** Supplied entries follows **
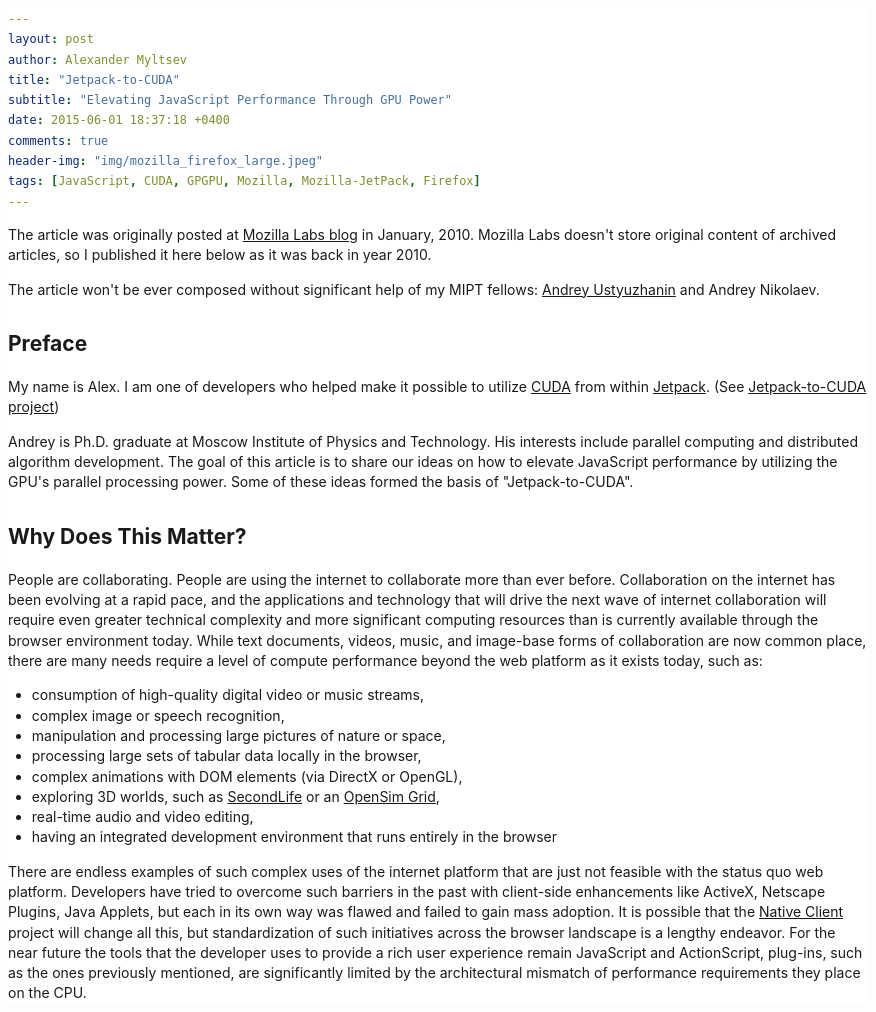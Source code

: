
 ```yaml
---
layout: post
author: Alexander Myltsev
title: "Jetpack-to-CUDA"
subtitle: "Elevating JavaScript Performance Through GPU Power"
date: 2015-06-01 18:37:18 +0400
comments: true
header-img: "img/mozilla_firefox_large.jpeg"
tags: [JavaScript, CUDA, GPGPU, Mozilla, Mozilla-JetPack, Firefox]
---
```


The article was originally posted at [Mozilla Labs blog](https://blog.mozilla.org/labs/2010/01/elevating-javascript-performance-through-gpu-power/) in January, 2010. Mozilla Labs doesn't store original content of archived articles, so I published it here below as it was back in year 2010.

The article won't be ever composed without significant help of my MIPT fellows: [Andrey Ustyuzhanin](https://events.yandex.ru/lib/people/3361/) and Andrey Nikolaev.

Preface
-----

My name is Alex. I am one of developers who helped make it possible to utilize [CUDA][cuda] from within [Jetpack][jp]. (See [Jetpack-to-CUDA project][jp2c])

Andrey is Ph.D. graduate at Moscow Institute of Physics and Technology. His interests include parallel computing and distributed algorithm development. The goal of this article is to share our ideas on how to elevate JavaScript performance by utilizing the GPU's parallel processing power. Some of these ideas formed the basis of "Jetpack-to-CUDA".


Why Does This Matter?
-----

People are collaborating. People are using the internet to collaborate more than ever before. Collaboration on the internet has been evolving at a rapid pace, and the applications and technology that will drive the next wave of internet collaboration will require even greater technical complexity and more significant computing resources than is currently available through the browser environment today. While text documents, videos, music, and image-base forms of collaboration are now common place, there are many needs require a level of compute performance beyond the web platform as it exists today, such as:

* consumption of high-quality digital video or music streams,
* complex image or speech recognition,
* manipulation and processing large pictures of nature or space,
* processing large sets of tabular data locally in the browser,
* complex animations with DOM elements (via DirectX or OpenGL),
* exploring 3D worlds, such as [SecondLife](http://en.wikipedia.org/wiki/Second_life) or an [OpenSim Grid](http://en.wikipedia.org/wiki/OpenSimulator#Public_grids),
* real-time audio and video editing,
* having an integrated development environment that runs entirely in the browser

There are endless examples of such complex uses of the internet platform that are just not feasible with the status quo web platform. Developers have tried to overcome such barriers in the past with client-side enhancements like ActiveX, Netscape Plugins, Java Applets, but each in its own way was flawed and failed to gain mass adoption. It is possible that the [Native Client][native-client] project will change all this, but standardization of such initiatives across the browser landscape is a lengthy endeavor. For the near future the tools that the developer uses to provide a rich user experience remain JavaScript and ActionScript, plug-ins, such as the ones previously mentioned, are significantly limited by the architectural mismatch of performance requirements they place on the CPU.


[mipt]: http://mipt.ru/
[cs-mipt]: http://cs.mipt.ru/
[cuda]: http://en.wikipedia.org/wiki/CUDA
[jp]: https://wiki.mozilla.org/Jetpack
[jp2c]: http://mozillalabs.com/jetpack/2009/11/10/jetpack-0-5-contest-a-winner/
[native-client]: http://en.wikipedia.org/wiki/Google_Native_Client
[cuda-learn]: http://www.nvidia.com/object/cuda_learn.html
[pycuda]: http://mathema.tician.de/software/pycuda
[jlinq]: http://hugoware.net/Projects/jLinq
[jsinq]: http://www.codeplex.com/jsinq
[plinq]: http://en.wikipedia.org/wiki/LINQ#PLINQ
[pfx-lib]: http://en.wikipedia.org/wiki/Parallel_FX_Library
[cw]: http://en.wikipedia.org/wiki/C%CF%89
[brook-gpu]: http://graphics.stanford.edu/projects/brookgpu/
[javar]: http://www.aartbik.com/JAVAR/index.html
[jcsp]: http://www.cs.kent.ac.uk/pubs/2002/1382/
[par-java]: http://www.cs.rit.edu/~ark/pj.shtml
[java-titanium]: http://titanium.cs.berkeley.edu/
[1]: http://microsoft.cs.msu.su/events/hpcschool2009/Documents/materials/mon/20090720_smith.pptx
[2]: http://osteele.com/sources/javascript/functional/
[3]: http://www.robrich.org/archive/2008/05/31/jquery---linq-to-javascript.aspx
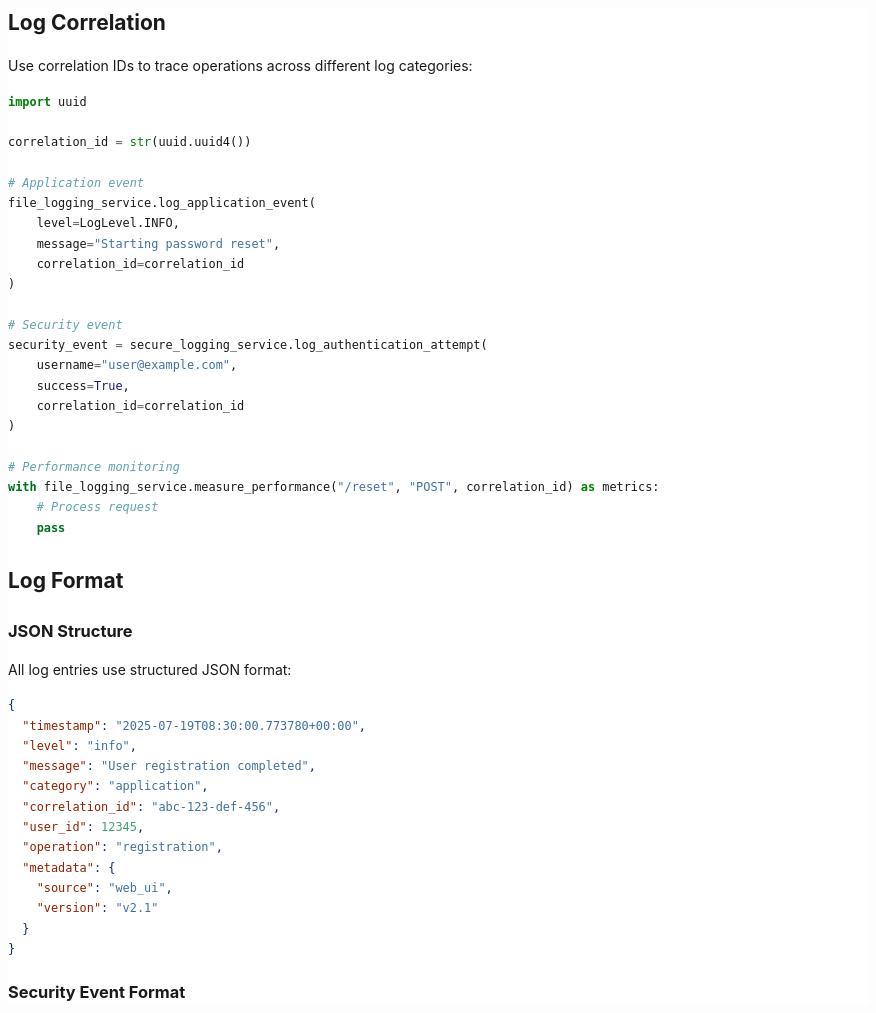 ## Log Correlation

Use correlation IDs to trace operations across different log categories:

```python
import uuid

correlation_id = str(uuid.uuid4())

# Application event
file_logging_service.log_application_event(
    level=LogLevel.INFO,
    message="Starting password reset",
    correlation_id=correlation_id
)

# Security event
security_event = secure_logging_service.log_authentication_attempt(
    username="user@example.com",
    success=True,
    correlation_id=correlation_id
)

# Performance monitoring
with file_logging_service.measure_performance("/reset", "POST", correlation_id) as metrics:
    # Process request
    pass
```

## Log Format

### JSON Structure

All log entries use structured JSON format:

```json
{
  "timestamp": "2025-07-19T08:30:00.773780+00:00",
  "level": "info",
  "message": "User registration completed",
  "category": "application",
  "correlation_id": "abc-123-def-456",
  "user_id": 12345,
  "operation": "registration",
  "metadata": {
    "source": "web_ui",
    "version": "v2.1"
  }
}
```

### Security Event Format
** End of Supplied entries **
**Task instructions:** The stretch above running from the line with "real-time audio and" through the line with "## Log Correlation" is all you should copy, exactly, leaving out the pictures.

**Result:**
* real-time audio and video editing,
* having an integrated development environment that runs entirely in the browser

There are endless examples of such complex uses of the internet platform that are just not feasible with the status quo web platform. Developers have tried to overcome such barriers in the past with client-side enhancements like ActiveX, Netscape Plugins, Java Applets, but each in its own way was flawed and failed to gain mass adoption. It is possible that the [Native Client][native-client] project will change all this, but standardization of such initiatives across the browser landscape is a lengthy endeavor. For the near future the tools that the developer uses to provide a rich user experience remain JavaScript and ActionScript, plug-ins, such as the ones previously mentioned, are significantly limited by the architectural mismatch of performance requirements they place on the CPU.


[mipt]: http://mipt.ru/
[cs-mipt]: http://cs.mipt.ru/
[cuda]: http://en.wikipedia.org/wiki/CUDA
[jp]: https://wiki.mozilla.org/Jetpack
[jp2c]: http://mozillalabs.com/jetpack/2009/11/10/jetpack-0-5-contest-a-winner/
[native-client]: http://en.wikipedia.org/wiki/Google_Native_Client
[cuda-learn]: http://www.nvidia.com/object/cuda_learn.html
[pycuda]: http://mathema.tician.de/software/pycuda
[jlinq]: http://hugoware.net/Projects/jLinq
[jsinq]: http://www.codeplex.com/jsinq
[plinq]: http://en.wikipedia.org/wiki/LINQ#PLINQ
[pfx-lib]: http://en.wikipedia.org/wiki/Parallel_FX_Library
[cw]: http://en.wikipedia.org/wiki/C%CF%89
[brook-gpu]: http://graphics.stanford.edu/projects/brookgpu/
[javar]: http://www.aartbik.com/JAVAR/index.html
[jcsp]: http://www.cs.kent.ac.uk/pubs/2002/1382/
[par-java]: http://www.cs.rit.edu/~ark/pj.shtml
[java-titanium]: http://titanium.cs.berkeley.edu/
[1]: http://microsoft.cs.msu.su/events/hpcschool2009/Documents/materials/mon/20090720_smith.pptx
[2]: http://osteele.com/sources/javascript/functional/
[3]: http://www.robrich.org/archive/2008/05/31/jquery---linq-to-javascript.aspx
 ## Log Correlation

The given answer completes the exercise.